Data provided START
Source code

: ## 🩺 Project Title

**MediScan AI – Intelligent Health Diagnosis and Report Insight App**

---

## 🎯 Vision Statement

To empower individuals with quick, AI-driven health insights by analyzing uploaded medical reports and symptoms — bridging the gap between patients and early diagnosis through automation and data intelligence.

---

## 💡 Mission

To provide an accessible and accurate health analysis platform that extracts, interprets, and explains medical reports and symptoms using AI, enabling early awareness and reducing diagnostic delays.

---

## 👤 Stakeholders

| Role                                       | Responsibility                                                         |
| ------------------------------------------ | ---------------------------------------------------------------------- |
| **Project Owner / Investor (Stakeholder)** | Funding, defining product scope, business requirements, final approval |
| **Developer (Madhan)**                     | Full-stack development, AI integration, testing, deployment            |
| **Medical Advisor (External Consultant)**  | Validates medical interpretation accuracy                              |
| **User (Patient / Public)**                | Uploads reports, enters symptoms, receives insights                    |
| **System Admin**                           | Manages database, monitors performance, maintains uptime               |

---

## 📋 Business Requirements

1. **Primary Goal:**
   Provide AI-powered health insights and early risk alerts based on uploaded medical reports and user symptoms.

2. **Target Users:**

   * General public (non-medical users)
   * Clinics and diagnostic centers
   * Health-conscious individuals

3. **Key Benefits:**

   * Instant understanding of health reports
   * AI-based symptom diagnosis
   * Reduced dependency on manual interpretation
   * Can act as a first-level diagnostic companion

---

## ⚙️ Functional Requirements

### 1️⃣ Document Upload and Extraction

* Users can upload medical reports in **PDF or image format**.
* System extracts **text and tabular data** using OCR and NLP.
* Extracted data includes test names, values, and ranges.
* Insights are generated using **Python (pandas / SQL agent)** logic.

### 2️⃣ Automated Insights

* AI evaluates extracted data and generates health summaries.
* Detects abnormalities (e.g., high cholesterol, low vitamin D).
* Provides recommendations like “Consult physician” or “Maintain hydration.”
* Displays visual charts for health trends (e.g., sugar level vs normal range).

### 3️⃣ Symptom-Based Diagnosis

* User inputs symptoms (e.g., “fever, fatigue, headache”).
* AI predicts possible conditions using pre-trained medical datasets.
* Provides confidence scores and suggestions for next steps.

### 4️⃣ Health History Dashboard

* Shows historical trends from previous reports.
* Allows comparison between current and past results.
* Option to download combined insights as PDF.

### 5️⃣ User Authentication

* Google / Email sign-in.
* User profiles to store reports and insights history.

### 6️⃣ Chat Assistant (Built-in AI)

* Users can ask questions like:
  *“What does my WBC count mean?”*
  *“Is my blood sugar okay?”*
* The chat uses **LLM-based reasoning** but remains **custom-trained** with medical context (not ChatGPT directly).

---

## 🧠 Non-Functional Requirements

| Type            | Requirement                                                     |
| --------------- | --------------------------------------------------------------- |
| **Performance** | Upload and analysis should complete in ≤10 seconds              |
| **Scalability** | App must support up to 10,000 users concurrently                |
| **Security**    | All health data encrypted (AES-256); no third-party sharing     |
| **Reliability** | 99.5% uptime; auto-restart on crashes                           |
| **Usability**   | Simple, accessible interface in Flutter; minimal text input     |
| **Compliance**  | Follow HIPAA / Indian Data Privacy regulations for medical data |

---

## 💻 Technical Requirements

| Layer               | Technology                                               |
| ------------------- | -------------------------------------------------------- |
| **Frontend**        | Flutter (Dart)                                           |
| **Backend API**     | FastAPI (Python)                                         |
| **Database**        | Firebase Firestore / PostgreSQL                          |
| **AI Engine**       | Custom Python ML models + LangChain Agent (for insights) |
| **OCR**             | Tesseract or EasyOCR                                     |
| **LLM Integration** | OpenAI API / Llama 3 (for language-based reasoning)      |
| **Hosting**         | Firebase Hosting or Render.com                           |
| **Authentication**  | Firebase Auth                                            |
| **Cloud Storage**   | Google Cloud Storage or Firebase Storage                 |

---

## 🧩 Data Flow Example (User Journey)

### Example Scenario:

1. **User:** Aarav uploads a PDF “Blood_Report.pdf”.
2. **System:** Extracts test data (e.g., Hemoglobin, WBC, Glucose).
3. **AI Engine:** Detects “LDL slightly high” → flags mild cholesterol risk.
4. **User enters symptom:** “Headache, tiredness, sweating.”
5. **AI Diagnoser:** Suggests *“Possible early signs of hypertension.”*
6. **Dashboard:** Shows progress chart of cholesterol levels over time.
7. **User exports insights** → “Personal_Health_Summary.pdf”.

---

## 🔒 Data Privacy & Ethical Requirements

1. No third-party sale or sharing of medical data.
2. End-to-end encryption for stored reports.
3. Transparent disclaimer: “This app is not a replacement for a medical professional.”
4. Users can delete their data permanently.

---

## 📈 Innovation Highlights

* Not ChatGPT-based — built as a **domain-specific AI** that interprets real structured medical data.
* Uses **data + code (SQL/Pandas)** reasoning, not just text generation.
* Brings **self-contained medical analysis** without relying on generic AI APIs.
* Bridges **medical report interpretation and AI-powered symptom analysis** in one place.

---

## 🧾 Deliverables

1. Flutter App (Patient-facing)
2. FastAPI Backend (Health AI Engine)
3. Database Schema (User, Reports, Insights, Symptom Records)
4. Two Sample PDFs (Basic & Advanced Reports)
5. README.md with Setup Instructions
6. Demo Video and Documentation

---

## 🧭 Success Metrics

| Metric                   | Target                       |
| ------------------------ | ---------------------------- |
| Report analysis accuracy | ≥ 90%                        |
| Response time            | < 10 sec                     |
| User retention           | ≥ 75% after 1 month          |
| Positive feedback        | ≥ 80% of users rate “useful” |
Data provided END
### About this task
The material above must be returned in full, exactly as written.

### Your solution
Source code

: ## 🩺 Project Title

**MediScan AI – Intelligent Health Diagnosis and Report Insight App**

---

## 🎯 Vision Statement

To empower individuals with quick, AI-driven health insights by analyzing uploaded medical reports and symptoms — bridging the gap between patients and early diagnosis through automation and data intelligence.

---

## 💡 Mission

To provide an accessible and accurate health analysis platform that extracts, interprets, and explains medical reports and symptoms using AI, enabling early awareness and reducing diagnostic delays.

---

## 👤 Stakeholders

| Role                                       | Responsibility                                                         |
| ------------------------------------------ | ---------------------------------------------------------------------- |
| **Project Owner / Investor (Stakeholder)** | Funding, defining product scope, business requirements, final approval |
| **Developer (Madhan)**                     | Full-stack development, AI integration, testing, deployment            |
| **Medical Advisor (External Consultant)**  | Validates medical interpretation accuracy                              |
| **User (Patient / Public)**                | Uploads reports, enters symptoms, receives insights                    |
| **System Admin**                           | Manages database, monitors performance, maintains uptime               |

---

## 📋 Business Requirements

1. **Primary Goal:**
   Provide AI-powered health insights and early risk alerts based on uploaded medical reports and user symptoms.

2. **Target Users:**

   * General public (non-medical users)
   * Clinics and diagnostic centers
   * Health-conscious individuals

3. **Key Benefits:**

   * Instant understanding of health reports
   * AI-based symptom diagnosis
   * Reduced dependency on manual interpretation
   * Can act as a first-level diagnostic companion

---

## ⚙️ Functional Requirements

### 1️⃣ Document Upload and Extraction

* Users can upload medical reports in **PDF or image format**.
* System extracts **text and tabular data** using OCR and NLP.
* Extracted data includes test names, values, and ranges.
* Insights are generated using **Python (pandas / SQL agent)** logic.

### 2️⃣ Automated Insights

* AI evaluates extracted data and generates health summaries.
* Detects abnormalities (e.g., high cholesterol, low vitamin D).
* Provides recommendations like “Consult physician” or “Maintain hydration.”
* Displays visual charts for health trends (e.g., sugar level vs normal range).

### 3️⃣ Symptom-Based Diagnosis

* User inputs symptoms (e.g., “fever, fatigue, headache”).
* AI predicts possible conditions using pre-trained medical datasets.
* Provides confidence scores and suggestions for next steps.

### 4️⃣ Health History Dashboard

* Shows historical trends from previous reports.
* Allows comparison between current and past results.
* Option to download combined insights as PDF.

### 5️⃣ User Authentication

* Google / Email sign-in.
* User profiles to store reports and insights history.

### 6️⃣ Chat Assistant (Built-in AI)

* Users can ask questions like:
  *“What does my WBC count mean?”*
  *“Is my blood sugar okay?”*
* The chat uses **LLM-based reasoning** but remains **custom-trained** with medical context (not ChatGPT directly).

---

## 🧠 Non-Functional Requirements

| Type            | Requirement                                                     |
| --------------- | --------------------------------------------------------------- |
| **Performance** | Upload and analysis should complete in ≤10 seconds              |
| **Scalability** | App must support up to 10,000 users concurrently                |
| **Security**    | All health data encrypted (AES-256); no third-party sharing     |
| **Reliability** | 99.5% uptime; auto-restart on crashes                           |
| **Usability**   | Simple, accessible interface in Flutter; minimal text input     |
| **Compliance**  | Follow HIPAA / Indian Data Privacy regulations for medical data |

---

## 💻 Technical Requirements

| Layer               | Technology                                               |
| ------------------- | -------------------------------------------------------- |
| **Frontend**        | Flutter (Dart)                                           |
| **Backend API**     | FastAPI (Python)                                         |
| **Database**        | Firebase Firestore / PostgreSQL                          |
| **AI Engine**       | Custom Python ML models + LangChain Agent (for insights) |
| **OCR**             | Tesseract or EasyOCR                                     |
| **LLM Integration** | OpenAI API / Llama 3 (for language-based reasoning)      |
| **Hosting**         | Firebase Hosting or Render.com                           |
| **Authentication**  | Firebase Auth                                            |
| **Cloud Storage**   | Google Cloud Storage or Firebase Storage                 |

---

## 🧩 Data Flow Example (User Journey)

### Example Scenario:

1. **User:** Aarav uploads a PDF “Blood_Report.pdf”.
2. **System:** Extracts test data (e.g., Hemoglobin, WBC, Glucose).
3. **AI Engine:** Detects “LDL slightly high” → flags mild cholesterol risk.
4. **User enters symptom:** “Headache, tiredness, sweating.”
5. **AI Diagnoser:** Suggests *“Possible early signs of hypertension.”*
6. **Dashboard:** Shows progress chart of cholesterol levels over time.
7. **User exports insights** → “Personal_Health_Summary.pdf”.

---

## 🔒 Data Privacy & Ethical Requirements

1. No third-party sale or sharing of medical data.
2. End-to-end encryption for stored reports.
3. Transparent disclaimer: “This app is not a replacement for a medical professional.”
4. Users can delete their data permanently.

---

## 📈 Innovation Highlights

* Not ChatGPT-based — built as a **domain-specific AI** that interprets real structured medical data.
* Uses **data + code (SQL/Pandas)** reasoning, not just text generation.
* Brings **self-contained medical analysis** without relying on generic AI APIs.
* Bridges **medical report interpretation and AI-powered symptom analysis** in one place.

---

## 🧾 Deliverables

1. Flutter App (Patient-facing)
2. FastAPI Backend (Health AI Engine)
3. Database Schema (User, Reports, Insights, Symptom Records)
4. Two Sample PDFs (Basic & Advanced Reports)
5. README.md with Setup Instructions
6. Demo Video and Documentation

---

## 🧭 Success Metrics

| Metric                   | Target                       |
| ------------------------ | ---------------------------- |
| Report analysis accuracy | ≥ 90%                        |
| Response time            | < 10 sec                     |
| User retention           | ≥ 75% after 1 month          |
| Positive feedback        | ≥ 80% of users rate “useful” |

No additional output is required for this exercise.